Updated 9:50 p.m. Eastern to clarify spacecraft involved in conjunction warnings.
TOKYO — Even a few spacecraft in orbit around the moon can create dozens of warnings of potential collisions and require several maneuvers, suggesting the need for more robust coordination mechanisms.
In a presentation at the Secure World Foundation’s Summit for Space Sustainability here July 11, Soyoung Chung, senior researcher at the Korea Aerospace Research Institute’s (KARI’s) strategy and planning directorate, said her agency had received 40 “red alarms” of potential collisions among spacecraft orbiting the moon in the last 18 months.

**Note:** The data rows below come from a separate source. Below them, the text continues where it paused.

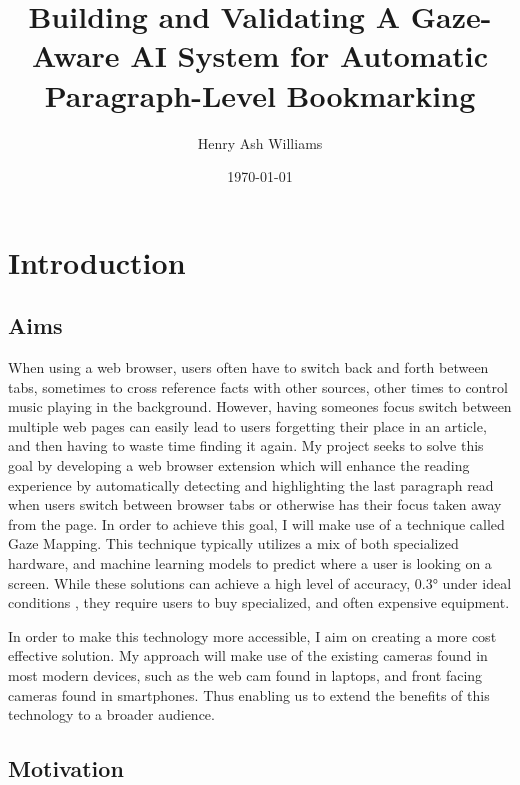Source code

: \documentclass[twocolumn]{report}
\title{Building and Validating A Gaze-Aware AI System for Automatic Paragraph-Level Bookmarking}
\author{Henry Ash Williams}
\date{\today}
\begin{document}
\maketitle
\tableofcontents

\chapter{Introduction}


\section{Aims}


When using a web browser, users often have to switch back and forth between tabs, sometimes to cross reference facts with other sources, other times to control music playing in the background. However, having someones focus switch between multiple web pages can easily lead to users forgetting their place in an article, and then having to waste time finding it again. My project seeks to solve this goal by developing a web browser extension which will enhance the reading experience by automatically detecting and highlighting the last paragraph read when users switch between browser tabs or otherwise has their focus taken away from the page. In order to achieve this goal, I will make use of a technique called Gaze Mapping. This technique typically utilizes a mix of both specialized hardware, and machine learning models to predict where a user is looking on a screen. While these solutions can achieve a high level of accuracy, $\ang{0.3}$ under ideal conditions \cite{tobiiprofusion}, they require users to buy specialized, and often expensive equipment. 

In order to make this technology more accessible, I aim on creating a more cost effective solution. My approach will make use of the existing cameras found in most modern devices, such as the web cam found in laptops, and front facing cameras found in smartphones. Thus enabling us to extend the benefits of this technology to a broader audience. 

\section{Motivation}
\end{document}
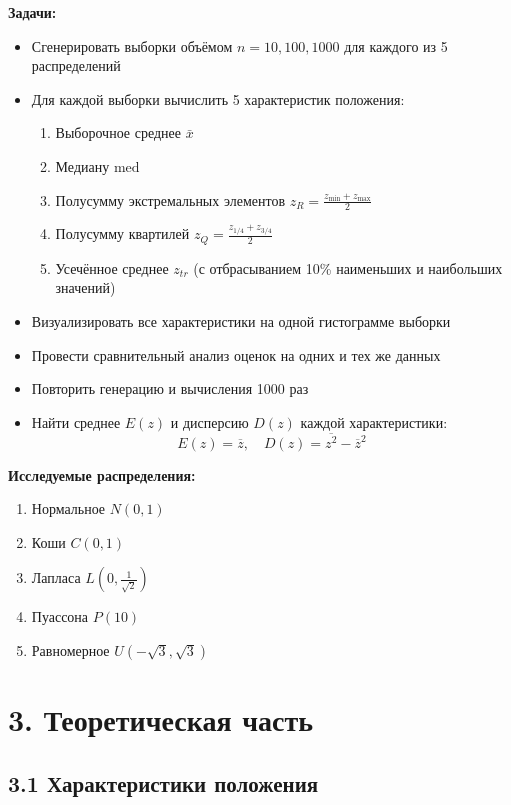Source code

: \documentclass[a4paper,14pt]{extarticle}
\begin{document}
\textbf{Задачи:}
\begin{itemize}
    \item Сгенерировать выборки объёмом $n = 10, 100, 1000$ для каждого из 5 распределений
    \item Для каждой выборки вычислить 5 характеристик положения:
    \begin{enumerate}
        \item Выборочное среднее $\bar{x}$
        \item Медиану $\text{med}$
        \item Полусумму экстремальных элементов $z_R = \frac{z_{\min} + z_{\max}}{2}$
        \item Полусумму квартилей $z_Q = \frac{z_{1/4} + z_{3/4}}{2}$
        \item Усечённое среднее $z_{tr}$ (с отбрасыванием 10\% наименьших и наибольших значений)
    \end{enumerate}
    \item Визуализировать все характеристики на одной гистограмме выборки
    \item Провести сравнительный анализ оценок на одних и тех же данных
    \item Повторить генерацию и вычисления 1000 раз
    \item Найти среднее $E(z)$ и дисперсию $D(z)$ каждой характеристики:
    \begin{equation}
    E(z) = \overline{z}, \quad D(z) = \overline{z^2} - \overline{z}^2
    \end{equation}
\end{itemize}

\textbf{Исследуемые распределения:}
\begin{enumerate}
    \item Нормальное $N(0, 1)$
    \item Коши $C(0, 1)$
    \item Лапласа $L(0, \frac{1}{\sqrt{2}})$
    \item Пуассона $P(10)$
    \item Равномерное $U(-\sqrt{3}, \sqrt{3})$
\end{enumerate}

\section*{3. Теоретическая часть}

\subsection*{3.1 Характеристики положения}
\end{document}
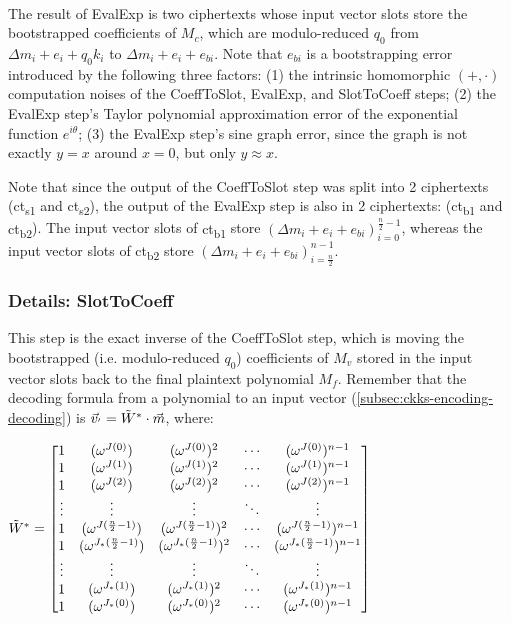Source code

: $ $

The result of \textsf{EvalExp} is two ciphertexts whose input vector slots store the bootstrapped coefficients of $M_c$, which are modulo-reduced $q_0$ from $\Delta m_i + e_i + q_0k_i$ to $\Delta m_i + e_i + e_{bi}$. Note that $e_{bi}$ is a bootstrapping error introduced by the following three factors: (1) the intrinsic homomorphic $(+, \cdot)$ computation noises of the \textsf{CoeffToSlot}, \textsf{EvalExp}, and \textsf{SlotToCoeff} steps; (2) the \textsf{EvalExp} step's Taylor polynomial approximation error of the exponential function $e^{i\theta}$; (3) the \textsf{EvalExp} step's sine graph error, since the graph is not exactly $y=x$ around $x=0$, but only $y \approx x$.

Note that since the output of the \textsf{CoeffToSlot} step was split into 2 ciphertexts (\textsf{ct\textsubscript{s1}} and \textsf{ct\textsubscript{s2}}), the output of the \textsf{EvalExp} step is also in 2 ciphertexts: (\textsf{ct\textsubscript{b1}} and \textsf{ct\textsubscript{b2}}). The input vector slots of \textsf{ct\textsubscript{b1}} store $(\Delta m_i + e_i + e_{bi})_{i=0}^{\frac{n}{2} - 1}$, whereas the input vector slots of \textsf{ct\textsubscript{b2}} store $(\Delta m_i + e_i + e_{bi})_{i=\frac{n}{2}}^{n - 1}$.


\subsubsection{Details: \textsf{SlotToCoeff}}
\label{subsubsec:ckks-bootstrapping-slottocoeff-details}

This step is the exact inverse of the \textsf{CoeffToSlot} step, which is moving the bootstrapped (i.e. modulo-reduced $q_0$) coefficients of $M_v$ stored in the input vector slots back to the final plaintext polynomial $M_f$. Remember that the decoding formula from a polynomial to an input vector (\autoref{subsec:ckks-encoding-decoding}) is $\vec{v}_{'} = \hathat W^* \cdot \vec{m}$, where:




$\hathat{W}^* = \begin{bmatrix}
1 & (\omega^{J(0)}) & (\omega^{J(0)})^2 & \cdots & (\omega^{J(0)})^{n-1}\\
1 & (\omega^{J(1)}) & (\omega^{J(1)})^2 & \cdots & (\omega^{J(1)})^{n-1}\\
1 & (\omega^{J(2)}) & (\omega^{J(2)})^2 & \cdots & (\omega^{J(2)})^{n-1}\\
\vdots & \vdots & \vdots & \ddots & \vdots \\
1 & (\omega^{J(\frac{n}{2}-1)}) & (\omega^{J(\frac{n}{2}-1)})^2 & \cdots & (\omega^{J(\frac{n}{2}-1)})^{n-1}\\
1 & (\omega^{J_*(\frac{n}{2}-1)}) & (\omega^{J_*(\frac{n}{2}-1)})^2 & \cdots & (\omega^{J_*(\frac{n}{2}-1)})^{n-1}\\
\vdots & \vdots & \vdots & \ddots & \vdots \\
1 & (\omega^{J_*(1)}) & (\omega^{J_*(1)})^2 & \cdots & (\omega^{J_*(1)})^{n-1}\\
1 & (\omega^{J_*(0)}) & (\omega^{J_*(0)})^2 & \cdots & (\omega^{J_*(0)})^{n-1}\\
\end{bmatrix}$


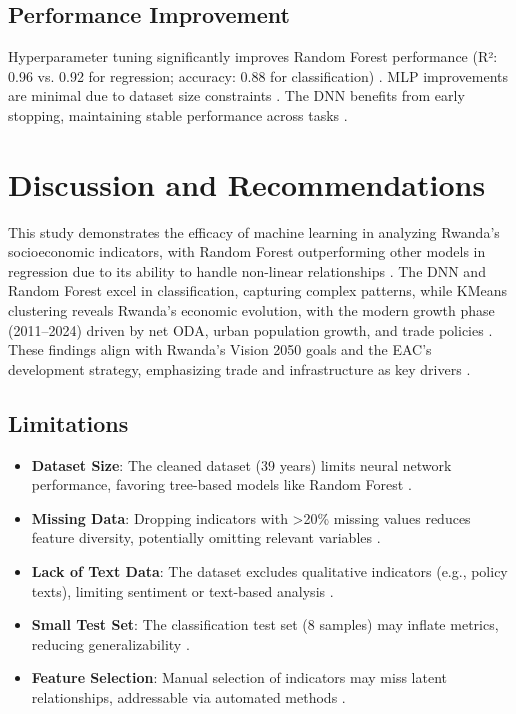 \documentclass[12pt]{article}
\begin{document}
	\subsection{Performance Improvement}
	Hyperparameter tuning significantly improves Random Forest performance (R²: 0.96 vs. 0.92 for regression; accuracy: 0.88 for classification) \citep{breiman}. MLP improvements are minimal due to dataset size constraints \citep{goodfellow}. The DNN benefits from early stopping, maintaining stable performance across tasks \citep{tensorflow}.
	\section{Discussion and Recommendations}
	This study demonstrates the efficacy of machine learning in analyzing Rwanda's socioeconomic indicators, with Random Forest outperforming other models in regression due to its ability to handle non-linear relationships \citep{breiman}. The DNN and Random Forest excel in classification, capturing complex patterns, while KMeans clustering reveals Rwanda's economic evolution, with the modern growth phase (2011–2024) driven by net ODA, urban population growth, and trade policies \citep{rwanda_vision, eac}. These findings align with Rwanda's Vision 2050 goals and the EAC's development strategy, emphasizing trade and infrastructure as key drivers \citep{un_sdg}.
	
	\subsection{Limitations}
	\begin{itemize}
		\item \textbf{Dataset Size}: The cleaned dataset (39 years) limits neural network performance, favoring tree-based models like Random Forest \citep{goodfellow}.
		\item \textbf{Missing Data}: Dropping indicators with >20\% missing values reduces feature diversity, potentially omitting relevant variables \citep{imputation}.
		\item \textbf{Lack of Text Data}: The dataset excludes qualitative indicators (e.g., policy texts), limiting sentiment or text-based analysis \citep{nlp_book}.
		\item \textbf{Small Test Set}: The classification test set (8 samples) may inflate metrics, reducing generalizability \citep{hastie}.
		\item \textbf{Feature Selection}: Manual selection of indicators may miss latent relationships, addressable via automated methods \citep{feature_selection}.
	\end{itemize}
	
\end{document}
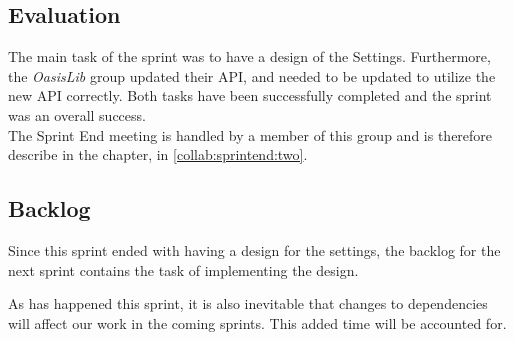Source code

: \subsection*{Evaluation}

The main task of the sprint was to have a design of the Settings.
Furthermore, the \textit{OasisLib} group updated their API, and \launcher needed to be updated to utilize the new API correctly.
Both tasks have been successfully completed and the sprint was an overall success. \\

The Sprint End meeting is handled by a member of this group and is therefore describe in the  chapter, in \cref{collab:sprintend:two}.

\subsection*{Backlog}

Since this sprint ended with having a design for the settings, the backlog for the next sprint contains the task of implementing the design.

As has happened this sprint, it is also inevitable that changes to dependencies will affect our work in the coming sprints.
This added time will be accounted for.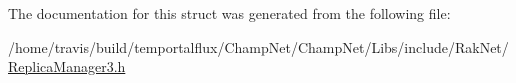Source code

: The documentation for this struct was generated from the following file\-:\begin{DoxyCompactItemize}
\item 
/home/travis/build/temportalflux/\-Champ\-Net/\-Champ\-Net/\-Libs/include/\-Rak\-Net/\hyperlink{_replica_manager3_8h}{Replica\-Manager3.\-h}\end{DoxyCompactItemize}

The warnings primarily involve close approaches involving KARI’s Korea Pathfinder Lunar Orbiter (KPLO), NASA’s Lunar Reconnaissance Orbiter (LRO) and the Chandrayaan-2 orbiter from India’s space agency ISRO, which are all in similar low orbits around the moon. The three agencies voluntarily share information about the orbits of their spacecraft using a NASA platform called MADCAP that generates collision warnings.
Since KPLO entered orbit around the moon in December 2022, that system has generated 40 warnings, called red alarms, of potential conjunctions. Some are “naturally resolved,” she said, as improved orbital data shows no risk of a collision. Others can be handed by having one of the spacecraft perform a routine maneuver to maintain its orbit.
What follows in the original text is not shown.